MATERIAL PROVIDED below:
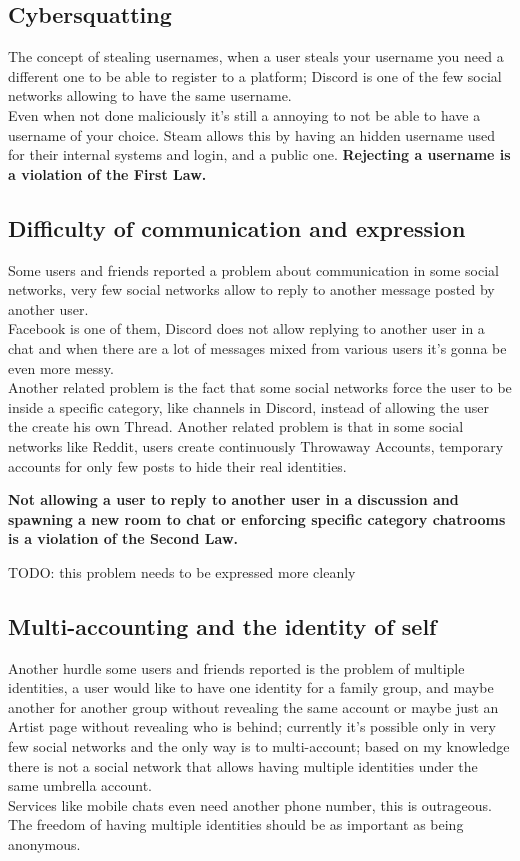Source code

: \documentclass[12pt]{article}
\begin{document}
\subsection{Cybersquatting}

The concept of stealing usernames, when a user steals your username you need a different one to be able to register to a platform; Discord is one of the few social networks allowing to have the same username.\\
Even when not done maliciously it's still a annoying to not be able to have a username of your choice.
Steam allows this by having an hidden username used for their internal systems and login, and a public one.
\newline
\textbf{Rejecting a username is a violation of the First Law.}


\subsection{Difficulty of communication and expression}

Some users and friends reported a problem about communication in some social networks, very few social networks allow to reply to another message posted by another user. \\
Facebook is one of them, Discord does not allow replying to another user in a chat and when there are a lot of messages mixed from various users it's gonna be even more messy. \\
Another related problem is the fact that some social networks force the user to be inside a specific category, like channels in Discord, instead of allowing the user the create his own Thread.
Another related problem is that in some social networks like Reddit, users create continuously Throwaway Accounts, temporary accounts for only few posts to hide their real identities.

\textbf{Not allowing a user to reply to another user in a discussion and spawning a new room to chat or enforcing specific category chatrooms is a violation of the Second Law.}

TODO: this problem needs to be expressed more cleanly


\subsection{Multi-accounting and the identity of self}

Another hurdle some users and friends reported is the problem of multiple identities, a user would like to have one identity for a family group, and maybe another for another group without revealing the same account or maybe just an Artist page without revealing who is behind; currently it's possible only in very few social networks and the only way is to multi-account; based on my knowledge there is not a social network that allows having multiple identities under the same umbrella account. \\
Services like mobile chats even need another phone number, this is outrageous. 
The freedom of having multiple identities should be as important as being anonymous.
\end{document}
End of MATERIAL PROVIDED.
MATERIAL PROVIDED below:
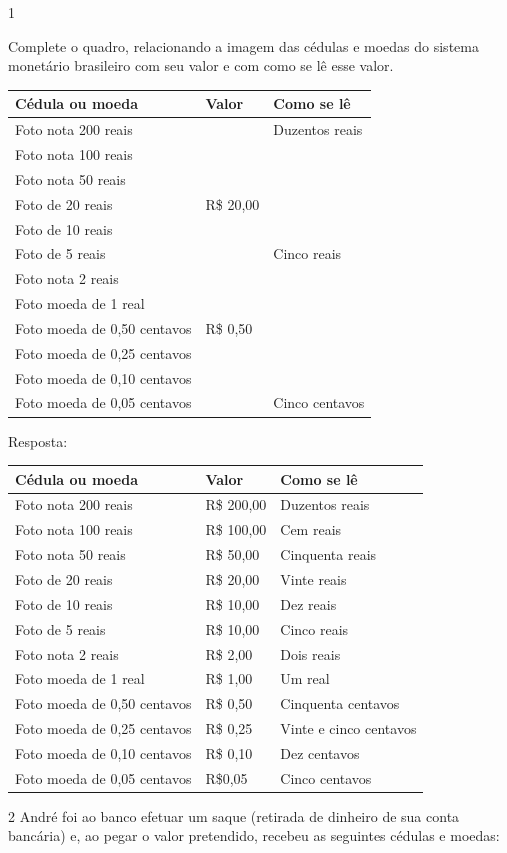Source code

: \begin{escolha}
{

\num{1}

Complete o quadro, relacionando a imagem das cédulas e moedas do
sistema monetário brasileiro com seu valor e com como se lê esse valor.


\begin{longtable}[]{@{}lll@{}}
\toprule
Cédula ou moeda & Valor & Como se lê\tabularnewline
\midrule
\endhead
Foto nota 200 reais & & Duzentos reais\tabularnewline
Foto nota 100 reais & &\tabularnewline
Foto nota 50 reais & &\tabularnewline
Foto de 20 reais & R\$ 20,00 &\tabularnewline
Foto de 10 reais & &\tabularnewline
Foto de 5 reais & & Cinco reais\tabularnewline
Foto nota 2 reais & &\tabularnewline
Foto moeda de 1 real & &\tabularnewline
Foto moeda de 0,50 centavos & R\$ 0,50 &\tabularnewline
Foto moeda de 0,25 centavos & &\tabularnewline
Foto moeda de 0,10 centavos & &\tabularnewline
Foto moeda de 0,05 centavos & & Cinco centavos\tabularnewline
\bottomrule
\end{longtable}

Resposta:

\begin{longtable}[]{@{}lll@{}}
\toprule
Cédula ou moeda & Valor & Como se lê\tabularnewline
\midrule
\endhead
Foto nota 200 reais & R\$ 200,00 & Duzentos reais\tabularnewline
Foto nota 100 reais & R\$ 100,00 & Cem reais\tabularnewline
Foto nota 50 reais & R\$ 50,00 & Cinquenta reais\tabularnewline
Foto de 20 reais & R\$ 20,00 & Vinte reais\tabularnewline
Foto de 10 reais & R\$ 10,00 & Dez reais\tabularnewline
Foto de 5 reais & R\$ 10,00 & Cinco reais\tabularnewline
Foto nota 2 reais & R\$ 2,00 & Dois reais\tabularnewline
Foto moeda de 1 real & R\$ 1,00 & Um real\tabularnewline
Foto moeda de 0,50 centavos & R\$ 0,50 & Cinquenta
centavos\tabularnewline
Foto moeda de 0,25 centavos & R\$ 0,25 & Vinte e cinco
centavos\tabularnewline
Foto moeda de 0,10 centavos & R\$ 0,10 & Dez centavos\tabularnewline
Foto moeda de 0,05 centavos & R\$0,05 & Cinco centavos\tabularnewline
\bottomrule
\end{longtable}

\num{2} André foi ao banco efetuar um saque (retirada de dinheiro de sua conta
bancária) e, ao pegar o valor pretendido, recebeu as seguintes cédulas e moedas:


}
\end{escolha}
End of MATERIAL PROVIDED.
MATERIAL PROVIDED below:
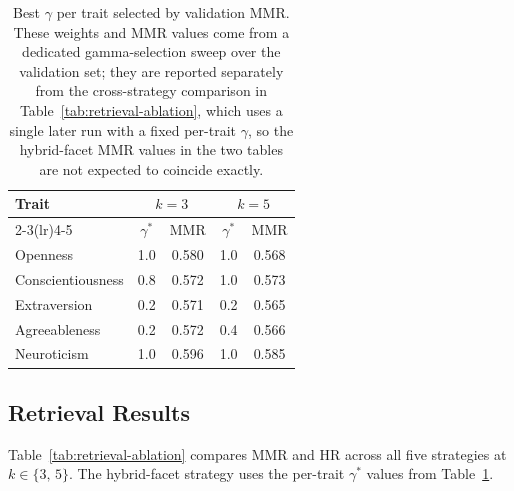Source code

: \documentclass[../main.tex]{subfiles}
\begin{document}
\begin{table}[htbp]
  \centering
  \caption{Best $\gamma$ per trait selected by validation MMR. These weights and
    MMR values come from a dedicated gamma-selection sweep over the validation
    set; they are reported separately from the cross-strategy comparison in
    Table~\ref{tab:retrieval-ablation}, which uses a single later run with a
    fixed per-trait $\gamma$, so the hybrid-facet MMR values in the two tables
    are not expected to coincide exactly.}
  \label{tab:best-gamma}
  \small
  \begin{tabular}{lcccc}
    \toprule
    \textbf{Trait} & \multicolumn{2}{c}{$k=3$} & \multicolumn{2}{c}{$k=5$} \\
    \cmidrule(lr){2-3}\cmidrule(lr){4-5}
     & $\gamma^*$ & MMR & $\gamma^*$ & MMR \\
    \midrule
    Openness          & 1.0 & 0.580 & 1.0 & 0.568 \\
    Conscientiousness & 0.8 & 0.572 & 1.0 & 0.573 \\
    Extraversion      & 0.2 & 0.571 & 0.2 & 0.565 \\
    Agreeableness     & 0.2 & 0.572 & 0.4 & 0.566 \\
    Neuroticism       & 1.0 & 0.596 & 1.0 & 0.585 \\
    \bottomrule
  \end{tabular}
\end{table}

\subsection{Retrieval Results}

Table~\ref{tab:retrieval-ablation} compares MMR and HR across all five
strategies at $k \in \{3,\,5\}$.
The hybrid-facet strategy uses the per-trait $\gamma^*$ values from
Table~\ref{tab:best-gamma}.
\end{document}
End of MATERIAL PROVIDED.
> [PROBLEM REQUIREMENTS]:
Among the records above, repeat exactly the line with "0.4 & 0.566 \\", the line with "The hybrid-facet strategy", and every line in between, and only those.

> [FINISHED TASK]:
    Agreeableness     & 0.2 & 0.572 & 0.4 & 0.566 \\
    Neuroticism       & 1.0 & 0.596 & 1.0 & 0.585 \\
    \bottomrule
  \end{tabular}
\end{table}

\subsection{Retrieval Results}

Table~\ref{tab:retrieval-ablation} compares MMR and HR across all five
strategies at $k \in \{3,\,5\}$.
The hybrid-facet strategy uses the per-trait $\gamma^*$ values from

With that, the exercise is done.